What to produce »
Look through the records, and whenever a line includes the word "core", copy it.

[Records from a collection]
================

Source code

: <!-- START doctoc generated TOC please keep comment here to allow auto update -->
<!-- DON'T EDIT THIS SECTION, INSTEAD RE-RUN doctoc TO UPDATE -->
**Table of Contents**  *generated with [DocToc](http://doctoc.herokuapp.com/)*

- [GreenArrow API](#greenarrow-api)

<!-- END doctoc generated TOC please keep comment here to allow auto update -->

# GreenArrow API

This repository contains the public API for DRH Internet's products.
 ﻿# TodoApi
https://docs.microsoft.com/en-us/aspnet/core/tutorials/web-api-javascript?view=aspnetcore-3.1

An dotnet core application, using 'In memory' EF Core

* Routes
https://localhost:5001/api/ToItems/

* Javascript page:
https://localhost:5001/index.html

================

Task result »
https://docs.microsoft.com/en-us/aspnet/core/tutorials/web-api-javascript?view=aspnetcore-3.1
An dotnet core application, using 'In memory' EF Core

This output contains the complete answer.